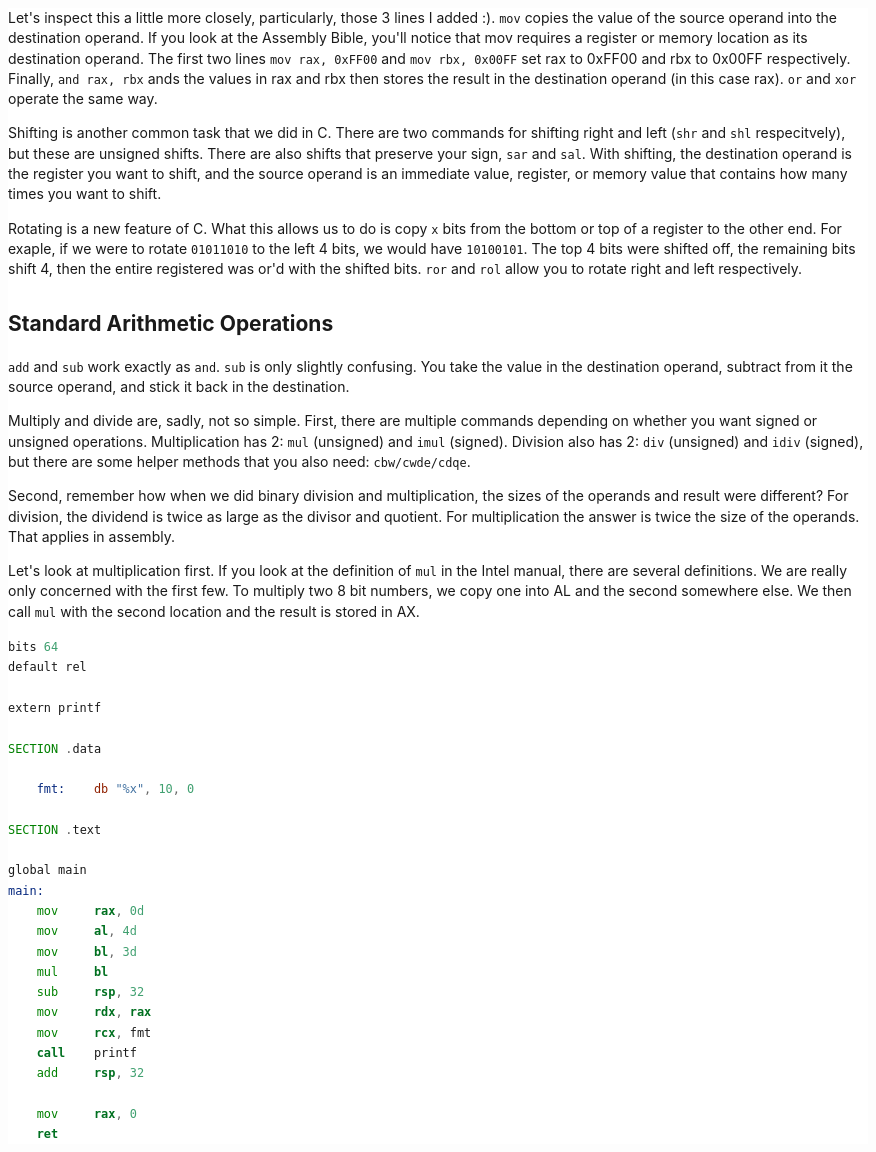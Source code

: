 Let's inspect this a little more closely, particularly, those 3 lines I added :).  `mov` copies the value of the source operand into the destination operand.  If you look at the Assembly Bible, you'll notice that mov requires a register or memory location as its destination operand.  The first two lines `mov rax, 0xFF00` and `mov rbx, 0x00FF` set rax to 0xFF00 and rbx to 0x00FF respectively.  Finally, `and rax, rbx` ands the values in rax and rbx then stores the result in the destination operand (in this case rax).  `or` and `xor` operate the same way.

Shifting is another common task that we did in C.  There are two commands for shifting right and left (`shr` and `shl` respecitvely), but these are unsigned shifts.  There are also shifts that preserve your sign, `sar` and `sal`.  With shifting, the destination operand is the register you want to shift, and the source operand is an immediate value, register, or memory value that contains how many times you want to shift.

Rotating is a new feature of C.  What this allows us to do is copy `x` bits from the bottom or top of a register to the other end.  For exaple, if we were to rotate `01011010` to the left 4 bits, we would have `10100101`.  The top 4 bits were shifted off, the remaining bits shift 4, then the entire registered was or'd with the shifted bits.  `ror` and `rol` allow you to rotate right and left respectively.

## Standard Arithmetic Operations

`add` and `sub` work exactly as `and`.  `sub` is only slightly confusing.  You take the value in the destination operand, subtract from it the source operand, and stick it back in the destination.

Multiply and divide are, sadly, not so simple.  First, there are multiple commands depending on whether you want signed or unsigned operations.  Multiplication has 2: `mul` (unsigned) and `imul` (signed).  Division also has 2: `div` (unsigned) and `idiv` (signed), but there are some helper methods that you also need: `cbw/cwde/cdqe`.

Second, remember how when we did binary division and multiplication, the sizes of the operands and result were different?  For division, the dividend is twice as large as the divisor and quotient.  For multiplication the answer is twice the size of the operands.  That applies in assembly.

Let's look at multiplication first.  If you look at the definition of `mul` in the Intel manual, there are several definitions. We are really only concerned with the first few.  To multiply two 8 bit numbers, we copy one into AL and the second somewhere else.  We then call `mul` with the second location and the result is stored in AX.

``` asm
bits 64
default rel

extern printf

SECTION .data

    fmt:    db "%x", 10, 0

SECTION .text

global main
main:
    mov     rax, 0d
    mov     al, 4d
    mov     bl, 3d
    mul     bl
    sub     rsp, 32
    mov	    rdx, rax
    mov     rcx, fmt
    call    printf
    add     rsp, 32
    
    mov     rax, 0
    ret
```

### EXERCISE PROMPT
When a line of the data holds the string "only", pick it out and copy it.

### OUTPUT OF THE EXERCISE
`add` and `sub` work exactly as `and`.  `sub` is only slightly confusing.  You take the value in the destination operand, subtract from it the source operand, and stick it back in the destination.
Let's look at multiplication first.  If you look at the definition of `mul` in the Intel manual, there are several definitions. We are really only concerned with the first few.  To multiply two 8 bit numbers, we copy one into AL and the second somewhere else.  We then call `mul` with the second location and the result is stored in AX.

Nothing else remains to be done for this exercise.